By Heather Fabritze
Elm Staff Writer
On Oct. 2, the WAC Student Democrats hosted a trip to rally for reproductive rights at a Women’s March in Annapolis, Md.
The WAC Democrats attended the march from 10 a.m. to 3:30 p.m., 13 members of the group were in attendance, along with other Washington College students. Students provided transportation for the event via carpool.
Junior Nick Splendoria, president of the WAC Democrats, first discovered the event through correspondence with other outside progressive groups. The march was widely publicized by the official Women’s March website within these circles.
Splendoria felt that it was necessary to react to such a “major issue,” especially since it’s one that’s relevant to many students on WC’s campus.
He spread word of the march through social media, including posts on his personal Instagram story and the official @wac_democrats Instagram page. The event was also announced during the WC Student Government Association Senate meetings.
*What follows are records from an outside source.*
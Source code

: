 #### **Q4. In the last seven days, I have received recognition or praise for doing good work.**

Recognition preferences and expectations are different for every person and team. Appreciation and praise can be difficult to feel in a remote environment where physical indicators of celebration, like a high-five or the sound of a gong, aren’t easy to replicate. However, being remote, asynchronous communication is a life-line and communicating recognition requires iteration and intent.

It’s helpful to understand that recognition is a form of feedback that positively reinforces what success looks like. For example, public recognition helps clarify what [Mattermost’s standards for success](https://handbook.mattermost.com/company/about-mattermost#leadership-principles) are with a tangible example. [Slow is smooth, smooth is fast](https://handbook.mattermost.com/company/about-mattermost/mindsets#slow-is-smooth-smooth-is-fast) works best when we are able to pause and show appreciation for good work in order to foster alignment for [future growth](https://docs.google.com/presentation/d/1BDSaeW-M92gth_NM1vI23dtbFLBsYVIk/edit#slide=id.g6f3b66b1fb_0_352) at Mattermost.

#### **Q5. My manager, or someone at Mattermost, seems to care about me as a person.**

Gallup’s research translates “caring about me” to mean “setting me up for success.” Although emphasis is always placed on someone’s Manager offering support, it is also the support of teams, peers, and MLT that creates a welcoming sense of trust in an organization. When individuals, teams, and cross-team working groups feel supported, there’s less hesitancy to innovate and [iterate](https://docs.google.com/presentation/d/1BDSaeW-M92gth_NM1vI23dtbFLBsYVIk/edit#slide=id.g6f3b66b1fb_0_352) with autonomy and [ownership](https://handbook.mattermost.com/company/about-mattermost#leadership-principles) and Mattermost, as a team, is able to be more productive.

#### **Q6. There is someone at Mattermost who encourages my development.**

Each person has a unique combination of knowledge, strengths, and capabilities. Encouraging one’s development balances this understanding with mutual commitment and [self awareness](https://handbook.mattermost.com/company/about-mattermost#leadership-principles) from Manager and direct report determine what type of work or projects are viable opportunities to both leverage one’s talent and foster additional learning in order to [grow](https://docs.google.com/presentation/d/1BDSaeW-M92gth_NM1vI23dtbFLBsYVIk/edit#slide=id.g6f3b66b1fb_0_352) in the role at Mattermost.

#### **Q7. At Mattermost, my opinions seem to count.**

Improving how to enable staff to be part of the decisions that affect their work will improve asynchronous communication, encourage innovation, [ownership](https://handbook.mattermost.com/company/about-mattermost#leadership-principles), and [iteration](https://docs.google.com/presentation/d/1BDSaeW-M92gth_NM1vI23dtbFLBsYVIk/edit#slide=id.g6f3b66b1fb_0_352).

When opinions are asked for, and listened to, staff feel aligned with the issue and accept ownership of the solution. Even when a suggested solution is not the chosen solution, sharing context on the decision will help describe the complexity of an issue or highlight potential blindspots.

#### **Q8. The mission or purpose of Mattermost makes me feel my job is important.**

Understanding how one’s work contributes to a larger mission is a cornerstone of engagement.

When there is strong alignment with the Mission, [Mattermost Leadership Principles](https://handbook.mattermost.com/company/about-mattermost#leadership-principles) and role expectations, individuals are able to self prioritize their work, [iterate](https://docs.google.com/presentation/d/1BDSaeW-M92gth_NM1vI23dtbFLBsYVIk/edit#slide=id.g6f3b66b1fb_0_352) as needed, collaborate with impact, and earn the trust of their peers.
Sophomore Mackenzie Ford, who discovered the event through both social media and SGA, attended because she believes in a woman’s right to get an abortion if that is what she chooses.
Reflecting on the march, she described the experience as “empowering.”
“To see all of these people — women, children, and even so many men — coming to support the cause made me feel like our voices had a chance of being heard,” Ford said. “Women were given the space to share their personal experiences with abortion, and hearing real women talk about their real experiences just solidified why we fight.”
Sophomore Abigail Collins also felt that the personal stories shaped her viewpoint and comprehension moving forward.
“The experience made me feel like I wasn’t alone, knowing so many people gathered to stand up for…women’s bodily autonomy made me so happy,” Collins said. “Hearing everyone’s stories helped me understand the depth of the issue. I feel like the stories and the people pushed the boundaries of my understanding. I loved every second of it.”
WC students created their own protest signs at a sign-making session the day before the march. Some of these included messages such as “Abortion is healthcare,” “Girls just want to have fun-damental rights,” and “Respect our existence or expect our resistance.”
Attendees of the event included Maryland Senator Chris Van Hollen, various gubernatorial candidates, and some statewide officials. Although seeing such figures of power in attendance made Splendoria feel “hopeful,” it was also equally “upsetting” and “angering” that there was need for a march at all.
However, he hopes that this experience will lead to WC students advocating for the issue more.
“I think it’s a really great starting point because, you know, I think everyone knows abortion access and reproductive rights are an important issue, but there’s not been a lot of talk about it on campus or any events,” Splendoria said. “So, I’m hoping that all of us are inspired from this rally, kind of joining with people in solidarity, to now bring that back to campus and have more discussions about abortion access in the United States and, also, Maryland.”
Collins agrees, and feels that the march definitely achieved that purpose regarding her own desire to advocate in the future.
“I didn’t know it was possible, but this experience has made me want to fight even harder for the right to choose,” Collins said. “The people I met from all corners of the state showed the drastic diversity of this issue. It also gave me hope that one day everyone will have access to safe abortion without having to worry about politics.”